* _DATA SHOWN_:
# # # # #

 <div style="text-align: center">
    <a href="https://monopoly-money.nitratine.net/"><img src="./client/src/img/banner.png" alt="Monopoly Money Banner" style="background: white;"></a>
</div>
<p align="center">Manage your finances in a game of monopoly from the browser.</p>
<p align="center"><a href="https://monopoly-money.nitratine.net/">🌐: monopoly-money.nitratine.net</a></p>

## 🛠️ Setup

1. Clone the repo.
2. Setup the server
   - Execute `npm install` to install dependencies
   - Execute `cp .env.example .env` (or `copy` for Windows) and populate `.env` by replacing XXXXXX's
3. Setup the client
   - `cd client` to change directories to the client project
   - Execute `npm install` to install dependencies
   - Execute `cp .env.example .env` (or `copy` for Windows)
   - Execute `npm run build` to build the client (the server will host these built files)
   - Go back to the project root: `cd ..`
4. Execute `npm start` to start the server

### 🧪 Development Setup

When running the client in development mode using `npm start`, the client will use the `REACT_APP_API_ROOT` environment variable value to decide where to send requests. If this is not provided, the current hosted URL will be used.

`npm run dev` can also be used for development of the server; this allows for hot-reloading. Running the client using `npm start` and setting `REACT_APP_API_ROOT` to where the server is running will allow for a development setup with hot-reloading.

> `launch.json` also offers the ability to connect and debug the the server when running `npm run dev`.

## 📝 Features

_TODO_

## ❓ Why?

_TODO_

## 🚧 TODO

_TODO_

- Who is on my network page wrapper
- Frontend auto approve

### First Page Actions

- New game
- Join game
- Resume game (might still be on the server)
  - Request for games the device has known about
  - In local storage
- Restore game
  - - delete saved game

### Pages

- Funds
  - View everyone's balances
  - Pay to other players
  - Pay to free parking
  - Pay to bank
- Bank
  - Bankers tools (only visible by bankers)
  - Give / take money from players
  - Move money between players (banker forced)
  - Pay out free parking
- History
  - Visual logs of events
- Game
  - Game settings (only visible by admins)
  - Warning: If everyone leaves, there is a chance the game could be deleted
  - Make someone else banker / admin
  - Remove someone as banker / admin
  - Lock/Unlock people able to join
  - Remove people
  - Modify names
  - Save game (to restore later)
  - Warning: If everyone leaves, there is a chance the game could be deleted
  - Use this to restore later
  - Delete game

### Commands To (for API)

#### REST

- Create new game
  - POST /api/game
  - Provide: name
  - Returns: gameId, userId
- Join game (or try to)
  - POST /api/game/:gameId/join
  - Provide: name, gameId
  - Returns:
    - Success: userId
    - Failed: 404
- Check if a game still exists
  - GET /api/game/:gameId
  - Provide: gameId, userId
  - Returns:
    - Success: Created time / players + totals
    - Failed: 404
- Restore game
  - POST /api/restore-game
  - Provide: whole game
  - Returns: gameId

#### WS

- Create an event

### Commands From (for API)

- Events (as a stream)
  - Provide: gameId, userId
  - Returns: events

# # # # #

* _WHAT TO DO_:
Your answer must be the line that contains "- Modify names" and every line after it to the end of the records, reproduced exactly.

* _SOLVED EXERCISE_:
  - Modify names
  - Save game (to restore later)
  - Warning: If everyone leaves, there is a chance the game could be deleted
  - Use this to restore later
  - Delete game

### Commands To (for API)

#### REST

- Create new game
  - POST /api/game
  - Provide: name
  - Returns: gameId, userId
- Join game (or try to)
  - POST /api/game/:gameId/join
  - Provide: name, gameId
  - Returns:
    - Success: userId
    - Failed: 404
- Check if a game still exists
  - GET /api/game/:gameId
  - Provide: gameId, userId
  - Returns:
    - Success: Created time / players + totals
    - Failed: 404
- Restore game
  - POST /api/restore-game
  - Provide: whole game
  - Returns: gameId

#### WS

- Create an event

### Commands From (for API)

- Events (as a stream)
  - Provide: gameId, userId
  - Returns: events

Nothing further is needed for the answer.